Yes, it's still wet. We all know that.
If you think you're suffering, take a moment to pity the poor farmer. I got a sad email this week from Art King, owner of , lamenting the wet weather. He wrote:
I get up every morning and reluctantly look out our bedroom window hoping to see things normal, but every day it is the same thing...standing water. I had very carefully chopped straw over each of the fields of plastic that Larry and Dave had laid by my house knowing that if I didn't, it could erode the freshly tilled soil if it rained hard. Nothing could have prepared those fields for the rain we received that night, however, 1.63 inches in 20 minutes! The worst rain event we have ever seen. And, of course, it has rained every day since then.
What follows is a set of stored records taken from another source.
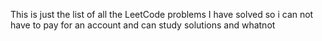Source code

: This is just the list of all the LeetCode problems I have solved so i can not have to pay for an account and can study solutions and whatnot
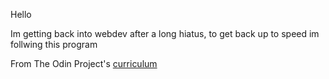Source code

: Hello 

Im getting back into webdev after a long hiatus, to get back up to speed im follwing this program

From The Odin Project's [curriculum](http://www.theodinproject.com/courses/web-development-101/lessons/html-css)
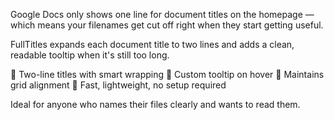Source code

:Google Docs only shows one line for document titles on the homepage — which means your filenames get cut off right when they start getting useful.

FullTitles expands each document title to two lines and adds a clean, readable tooltip when it's still too long.

🔹 Two-line titles with smart wrapping
🔹 Custom tooltip on hover
🔹 Maintains grid alignment
🔹 Fast, lightweight, no setup required

Ideal for anyone who names their files clearly and wants to read them.
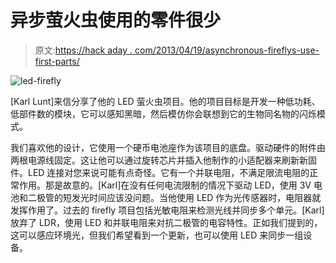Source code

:# 异步萤火虫使用的零件很少

> 原文:[https://hack aday . com/2013/04/19/asynchronous-fireflys-use-first-parts/](https://hackaday.com/2013/04/19/asynchronous-fireflies-use-few-parts/)

![led-firefly](../Images/b9825516b17eccf877e1523ceed357df.png)

[Karl Lunt]来信分享了他的 LED 萤火虫项目。他的项目目标是开发一种低功耗、低部件数的模块，它可以感知黑暗，然后模仿你会联想到它的生物同名物的闪烁模式。

我们喜欢他的设计，它使用一个硬币电池座作为该项目的底盘。驱动硬件的附件由两根电源线固定。这让他可以通过旋转芯片并插入他制作的小适配器来刷新新固件。LED 连接对您来说可能有点奇怪。它有一个并联电阻，不满足限流电阻的正常作用。那是故意的。[Karl]在没有任何电流限制的情况下驱动 LED，使用 3V 电池和二极管的短发光时间应该没问题。当他使用 LED 作为光传感器时，电阻器就发挥作用了。过去的 firefly 项目包括光敏电阻来检测光线并同步多个单元。[Karl]放弃了 LDR，使用 LED 和并联电阻来对抗二极管的电容特性。正如我们提到的，这可以感应环境光，但我们希望看到一个更新，也可以使用 LED 来同步一组设备。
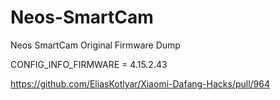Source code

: # Neos-SmartCam
Neos SmartCam Original Firmware Dump

CONFIG_INFO_FIRMWARE = 4.15.2.43

https://github.com/EliasKotlyar/Xiaomi-Dafang-Hacks/pull/964

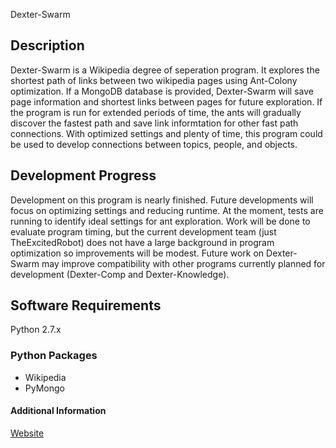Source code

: Dexter-Swarm

## Description
Dexter-Swarm is a Wikipedia degree of seperation program. It explores the shortest path of links between two wikipedia pages using Ant-Colony optimization. If a MongoDB database is provided, Dexter-Swarm will save page information and shortest links between pages for future exploration. If the program is run for extended periods of time, the ants will gradually discover the fastest path and save link informtation for other fast path connections. With optimized settings and plenty of time, this program could be used to develop connections between topics, people, and objects.

## Development Progress
Development on this program is nearly finished. Future developments will focus on optimizing settings and reducing runtime. At the moment, tests are running to identify ideal settings for ant exploration. Work will be done to evaluate program timing, but the current development team (just TheExcitedRobot) does not have a large background in program optimization so improvements will be modest. Future work on Dexter-Swarm may improve compatibility with other programs currently planned for development (Dexter-Comp and Dexter-Knowledge).


## Software Requirements
Python 2.7.x

### Python Packages
  * Wikipedia
  * PyMongo

#### Additional Information
[Website](http://theexcitedrobot.com/dexter-swarm/)
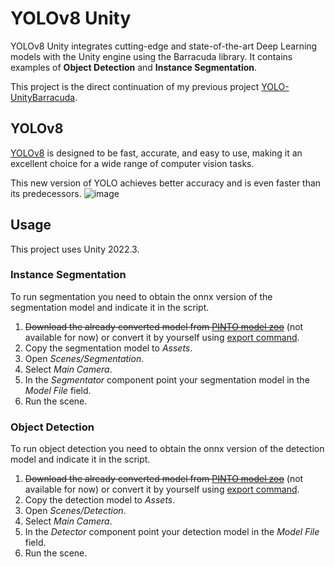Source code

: # YOLOv8 Unity 
YOLOv8 Unity integrates cutting-edge and state-of-the-art Deep Learning models with the Unity engine using the Barracuda library. It contains examples of **Object Detection** and **Instance Segmentation**.  
   
This project is the direct continuation of my previous project [YOLO-UnityBarracuda](https://github.com/wojciechp6/YOLO-UnityBarracuda).

## YOLOv8 
[YOLOv8](https://github.com/ultralytics/ultralytics) is designed to be fast, accurate, and easy to use, making it an excellent choice for a wide range of computer vision tasks.    
    
This new version of YOLO achieves better accuracy and is even faster than its predecessors. 
![image](https://github.com/wojciechp6/YOLOv8Unity/assets/29753380/7d2dd65f-1564-4be4-83c9-c2c424d31734)

## Usage
This project uses Unity 2022.3.   

### Instance Segmentation
To run segmentation you need to obtain the onnx version of the segmentation model and indicate it in the script.  
1. ~~Download the already converted model from [PINTO model zoo](https://github.com/PINTO0309/PINTO_model_zoo/tree/main/345_YOLOv8)~~ (not available for now) or convert it by yourself using [export command](https://docs.ultralytics.com/usage/cli/#export).
2. Copy the segmentation model to *Assets*.
3. Open *Scenes/Segmentation*.
4. Select *Main Camera*.
5. In the *Segmentator* component point your segmentation model in the *Model File* field.
6. Run the scene.

### Object Detection
To run object detection you need to obtain the onnx version of the detection model and indicate it in the script.  
1. ~~Download the already converted model from [PINTO model zoo](https://github.com/PINTO0309/PINTO_model_zoo/tree/main/345_YOLOv8)~~ (not available for now) or convert it by yourself using [export command](https://docs.ultralytics.com/usage/cli/#export).
2. Copy the detection model to *Assets*.
3. Open *Scenes/Detection*.
4. Select *Main Camera*.
5. In the *Detector* component point your detection model in the *Model File* field.
6. Run the scene.

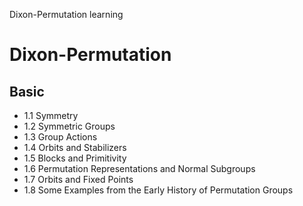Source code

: 
Dixon-Permutation learning
# Dixon-Permutation
## Basic
- 1.1 Symmetry
- 1.2 Symmetric Groups
- 1.3 Group Actions
- 1.4 Orbits and Stabilizers
- 1.5 Blocks and Primitivity
- 1.6 Permutation Representations and Normal Subgroups
- 1.7 Orbits and Fixed Points
- 1.8 Some Examples from the Early History of Permutation Groups

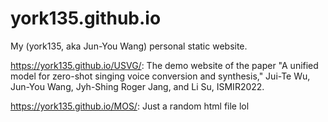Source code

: # york135.github.io
My (york135, aka Jun-You Wang) personal static website.

https://york135.github.io/USVG/: The demo website of the paper "A unified model for zero-shot singing voice conversion and synthesis,"
Jui-Te Wu, Jun-You Wang, Jyh-Shing Roger Jang, and Li Su, ISMIR2022.

https://york135.github.io/MOS/: Just a random html file lol
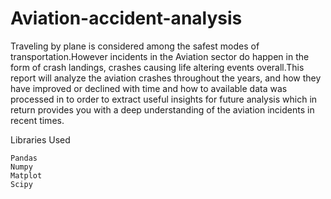 # Aviation-accident-analysis


Traveling by plane is considered among the safest modes of transportation.However incidents in the Aviation sector do happen in the form of crash landings, crashes causing life altering events overall.This report will analyze the aviation crashes throughout the years, and how they have improved or declined with time and how to available data was processed in to order to extract useful insights for future analysis which in return provides you with a deep understanding of the aviation incidents in recent times.

Libraries Used

    Pandas
    Numpy
    Matplot
    Scipy

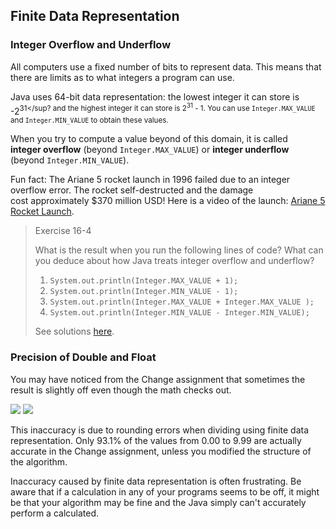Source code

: ## Finite Data Representation

### Integer Overflow and Underflow

All computers use a fixed number of bits to represent data. This means that there are limits as to what integers a program can use.  

Java uses 64-bit data representation: the lowest integer it can store is -2<sup>31</sup? and the highest integer it can store is 2<sup>31</sup> - 1. You can use `Integer.MAX_VALUE` and `Integer.MIN_VALUE` to obtain these values.

When you try to compute a value beyond of this domain, it is called **integer overflow** (beyond `Integer.MAX_VALUE`) or **integer underflow** (beyond `Integer.MIN_VALUE`).

Fun fact: The Ariane 5 rocket launch in 1996 failed due to an integer overflow error. The rocket self-destructed and the damage cost approximately $370 million USD! Here is a video of the launch: [Ariane 5 Rocket Launch](https://www.youtube.com/watch?v=i67ycNPceHc).


> Exercise 16-4
> 
> What is the result when you run the following lines of code? What can you deduce about how Java treats integer overflow and underflow?
> 1. `System.out.println(Integer.MAX_VALUE + 1);`
> 2. `System.out.println(Integer.MIN_VALUE - 1);`
> 3. `System.out.println(Integer.MAX_VALUE + Integer.MAX_VALUE );`
> 4. `System.out.println(Integer.MIN_VALUE - Integer.MIN_VALUE);`
> 
> See solutions [here](../Exercise_Examples/Exercise-16-4.md).


### Precision of Double and Float

You may have noticed from the Change assignment that sometimes the result is slightly off even though the math checks out.

![](../Images/Change_987) ![](../Images/Change_995)

This inaccuracy is due to rounding errors when dividing using finite data representation. Only 93.1% of the values from 0.00 to 9.99 are actually accurate in the Change assignment, unless you modified the structure of the algorithm.

Inaccuracy caused by finite data representation is often frustrating. Be aware that if a calculation in any of your programs seems to be off, it might be that your algorithm may be fine and the Java simply can't accurately perform a calculated.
The good news is they did get some tomato plants planted in the mud, although three weeks later than normal. And he also wanted to let his email subscribers know about what they did have at the market --- fresh pies, a new brand of tea, cookies and other baked goods, and a few other goodies.
That's the great thing about farmer's markets -- they have even when the season is not going so well. Because I pop into farm markets frequently just to get out of my office and to see if they have anything new, I get to try a lot of their other specialties.
Last week I also went to (Motto: The Freshest Eggs in the North Hills!) They have some of the most gorgeous herbs ready to plant that I've ever seen. If it ever dries up enough for me to actually plant herbs, that's where I'm going to get them.
Like most farm markets, Eichner's doesn't have much to offer yet in the way of fruits or veggies, but what they do have are chickens. Free range, organic chickens from their own farm. I bought one and cooked it for dinner that night and it was delicious. I don't live in Wexford, but this tasty bird was worth making a special trip. Or many special trips.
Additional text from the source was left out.